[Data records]
────────────────

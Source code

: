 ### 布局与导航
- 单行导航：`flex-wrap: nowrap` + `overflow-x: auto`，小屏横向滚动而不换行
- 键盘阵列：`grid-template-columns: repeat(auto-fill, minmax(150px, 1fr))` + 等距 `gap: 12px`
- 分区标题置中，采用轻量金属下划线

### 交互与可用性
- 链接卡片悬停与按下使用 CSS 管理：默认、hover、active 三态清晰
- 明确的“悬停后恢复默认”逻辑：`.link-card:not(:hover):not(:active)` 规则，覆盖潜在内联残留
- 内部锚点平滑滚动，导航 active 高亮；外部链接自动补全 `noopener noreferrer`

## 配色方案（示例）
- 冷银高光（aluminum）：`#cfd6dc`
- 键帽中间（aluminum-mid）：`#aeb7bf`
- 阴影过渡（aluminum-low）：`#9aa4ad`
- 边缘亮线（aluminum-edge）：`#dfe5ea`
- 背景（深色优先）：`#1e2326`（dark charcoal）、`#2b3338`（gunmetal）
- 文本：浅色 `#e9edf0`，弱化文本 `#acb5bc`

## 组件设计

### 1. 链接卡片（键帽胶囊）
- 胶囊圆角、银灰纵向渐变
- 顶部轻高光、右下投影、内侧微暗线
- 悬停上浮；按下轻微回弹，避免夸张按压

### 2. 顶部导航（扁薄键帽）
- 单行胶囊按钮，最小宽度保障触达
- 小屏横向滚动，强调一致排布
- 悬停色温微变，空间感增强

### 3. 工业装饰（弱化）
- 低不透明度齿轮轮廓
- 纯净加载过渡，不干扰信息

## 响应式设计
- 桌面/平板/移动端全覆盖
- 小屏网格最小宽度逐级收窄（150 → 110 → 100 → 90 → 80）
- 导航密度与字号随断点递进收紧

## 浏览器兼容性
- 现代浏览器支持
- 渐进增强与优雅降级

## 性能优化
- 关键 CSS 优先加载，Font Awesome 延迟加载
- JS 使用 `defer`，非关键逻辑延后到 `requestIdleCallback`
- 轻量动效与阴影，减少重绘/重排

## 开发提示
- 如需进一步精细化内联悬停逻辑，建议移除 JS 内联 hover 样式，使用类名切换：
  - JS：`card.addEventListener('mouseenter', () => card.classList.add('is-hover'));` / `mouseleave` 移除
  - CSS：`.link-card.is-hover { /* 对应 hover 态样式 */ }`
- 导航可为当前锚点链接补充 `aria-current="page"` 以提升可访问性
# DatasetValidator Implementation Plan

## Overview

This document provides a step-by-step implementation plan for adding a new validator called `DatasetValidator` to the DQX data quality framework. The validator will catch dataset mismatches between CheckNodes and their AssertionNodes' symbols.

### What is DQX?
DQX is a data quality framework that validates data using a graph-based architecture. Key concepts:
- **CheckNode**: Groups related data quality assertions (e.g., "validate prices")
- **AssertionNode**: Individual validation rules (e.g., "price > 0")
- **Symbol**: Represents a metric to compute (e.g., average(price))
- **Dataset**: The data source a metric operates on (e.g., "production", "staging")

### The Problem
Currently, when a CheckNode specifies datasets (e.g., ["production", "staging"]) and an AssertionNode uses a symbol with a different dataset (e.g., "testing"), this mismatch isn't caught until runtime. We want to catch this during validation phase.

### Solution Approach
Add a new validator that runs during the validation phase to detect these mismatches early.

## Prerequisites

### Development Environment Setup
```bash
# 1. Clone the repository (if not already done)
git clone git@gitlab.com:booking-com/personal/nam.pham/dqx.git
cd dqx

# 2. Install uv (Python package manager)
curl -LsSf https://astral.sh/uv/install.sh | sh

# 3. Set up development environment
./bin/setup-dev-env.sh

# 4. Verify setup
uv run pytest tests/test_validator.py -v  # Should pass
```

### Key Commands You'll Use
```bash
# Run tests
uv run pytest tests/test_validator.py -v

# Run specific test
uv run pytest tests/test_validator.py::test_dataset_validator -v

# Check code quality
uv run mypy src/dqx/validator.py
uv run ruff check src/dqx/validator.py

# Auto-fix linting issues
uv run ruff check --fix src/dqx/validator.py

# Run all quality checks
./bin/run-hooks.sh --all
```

────────────────

### REQUIRED ACTION
Using the records given above, list every line that includes the word "phase".

### RESULT FOR THIS TASK
Currently, when a CheckNode specifies datasets (e.g., ["production", "staging"]) and an AssertionNode uses a symbol with a different dataset (e.g., "testing"), this mismatch isn't caught until runtime. We want to catch this during validation phase.
Add a new validator that runs during the validation phase to detect these mismatches early.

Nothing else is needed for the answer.